Durante años el liberalismo fue una de las fuerzas políticas con mayor presencia en la región. De hecho, en las elecciones pasadas logró dos escaños en el Congreso gracias a las votaciones obtenidas por Sandra Aristizábal y Piedad Correal, quienes sumaron más de 38 mil votos para el partido.
Pero en esta ocasión la realidad fue muy distinta. La lista liberal apenas superó los 20 mil sufragios, un resultado que no alcanzó para conservar representación en la Cámara. Aunque Sandra Aristizábal encabezó la votación dentro de la lista, los números finales no fueron suficientes para repetir curul.
El resultado ha generado un fuerte debate interno entre dirigentes y militantes del partido. Algunos sectores consideran que la derrota refleja una crisis política que se venía gestando desde hace varios años.
Para varios líderes liberales, la colectividad perdió cercanía con su base política y dejó de construir un proyecto conjunto en el territorio. En su lugar, aseguran, se impusieron dinámicas individuales que terminaron debilitando la organización.
Tras el revés electoral, varios sectores de la colectividad coinciden en que el liberalismo debe iniciar un proceso de reorganización interna. El objetivo sería recuperar la confianza de sus bases y fortalecer nuevamente su presencia política en el departamento.
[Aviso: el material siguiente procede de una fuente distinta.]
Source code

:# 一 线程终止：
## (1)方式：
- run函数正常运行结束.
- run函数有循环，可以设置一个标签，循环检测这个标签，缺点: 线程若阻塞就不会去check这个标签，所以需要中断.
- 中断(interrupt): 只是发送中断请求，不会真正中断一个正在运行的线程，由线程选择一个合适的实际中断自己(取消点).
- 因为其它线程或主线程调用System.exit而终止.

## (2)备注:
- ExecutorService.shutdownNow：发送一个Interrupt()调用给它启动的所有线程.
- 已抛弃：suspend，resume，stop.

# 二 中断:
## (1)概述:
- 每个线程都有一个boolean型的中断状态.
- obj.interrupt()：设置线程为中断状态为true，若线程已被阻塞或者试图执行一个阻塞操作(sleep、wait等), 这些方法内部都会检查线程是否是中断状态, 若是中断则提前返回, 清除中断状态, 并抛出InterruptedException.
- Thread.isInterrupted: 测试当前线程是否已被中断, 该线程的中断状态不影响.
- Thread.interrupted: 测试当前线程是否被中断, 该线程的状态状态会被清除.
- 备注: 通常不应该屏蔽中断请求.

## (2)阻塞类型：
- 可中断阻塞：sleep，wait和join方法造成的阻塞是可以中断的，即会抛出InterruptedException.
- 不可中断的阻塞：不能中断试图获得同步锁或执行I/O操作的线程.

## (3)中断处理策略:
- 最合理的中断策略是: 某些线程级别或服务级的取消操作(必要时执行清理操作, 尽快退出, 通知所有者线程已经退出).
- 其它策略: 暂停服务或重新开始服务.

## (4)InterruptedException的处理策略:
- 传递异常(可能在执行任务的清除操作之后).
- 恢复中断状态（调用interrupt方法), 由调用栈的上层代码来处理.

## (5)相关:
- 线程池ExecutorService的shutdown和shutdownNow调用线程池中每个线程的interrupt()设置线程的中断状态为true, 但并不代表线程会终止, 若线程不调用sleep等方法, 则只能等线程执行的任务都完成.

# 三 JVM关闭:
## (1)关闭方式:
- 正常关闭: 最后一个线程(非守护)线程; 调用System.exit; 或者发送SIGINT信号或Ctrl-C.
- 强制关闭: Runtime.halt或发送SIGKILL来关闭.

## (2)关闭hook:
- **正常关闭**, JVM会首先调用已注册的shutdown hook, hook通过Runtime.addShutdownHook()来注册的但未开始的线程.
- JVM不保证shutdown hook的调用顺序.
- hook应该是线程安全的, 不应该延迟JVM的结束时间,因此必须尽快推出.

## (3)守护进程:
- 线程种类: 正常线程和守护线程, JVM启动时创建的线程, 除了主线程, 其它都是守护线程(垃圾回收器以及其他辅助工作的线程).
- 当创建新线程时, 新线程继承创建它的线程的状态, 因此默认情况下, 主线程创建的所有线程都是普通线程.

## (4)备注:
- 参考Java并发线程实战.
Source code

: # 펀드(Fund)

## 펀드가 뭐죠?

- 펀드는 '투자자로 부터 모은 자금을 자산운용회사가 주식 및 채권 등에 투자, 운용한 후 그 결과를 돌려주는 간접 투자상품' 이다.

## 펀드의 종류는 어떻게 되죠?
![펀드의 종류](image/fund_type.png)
El debate que hoy atraviesa al liberalismo quindiano también plantea una reflexión más amplia sobre el papel de los partidos tradicionales en la política regional. Para muchos militantes, el desafío ahora será recuperar la esencia colectiva que históricamente caracterizó a la organización.
Mientras tanto, el partido entra en una etapa de análisis y autocrítica que podría marcar el rumbo de su futuro político en el Quindío.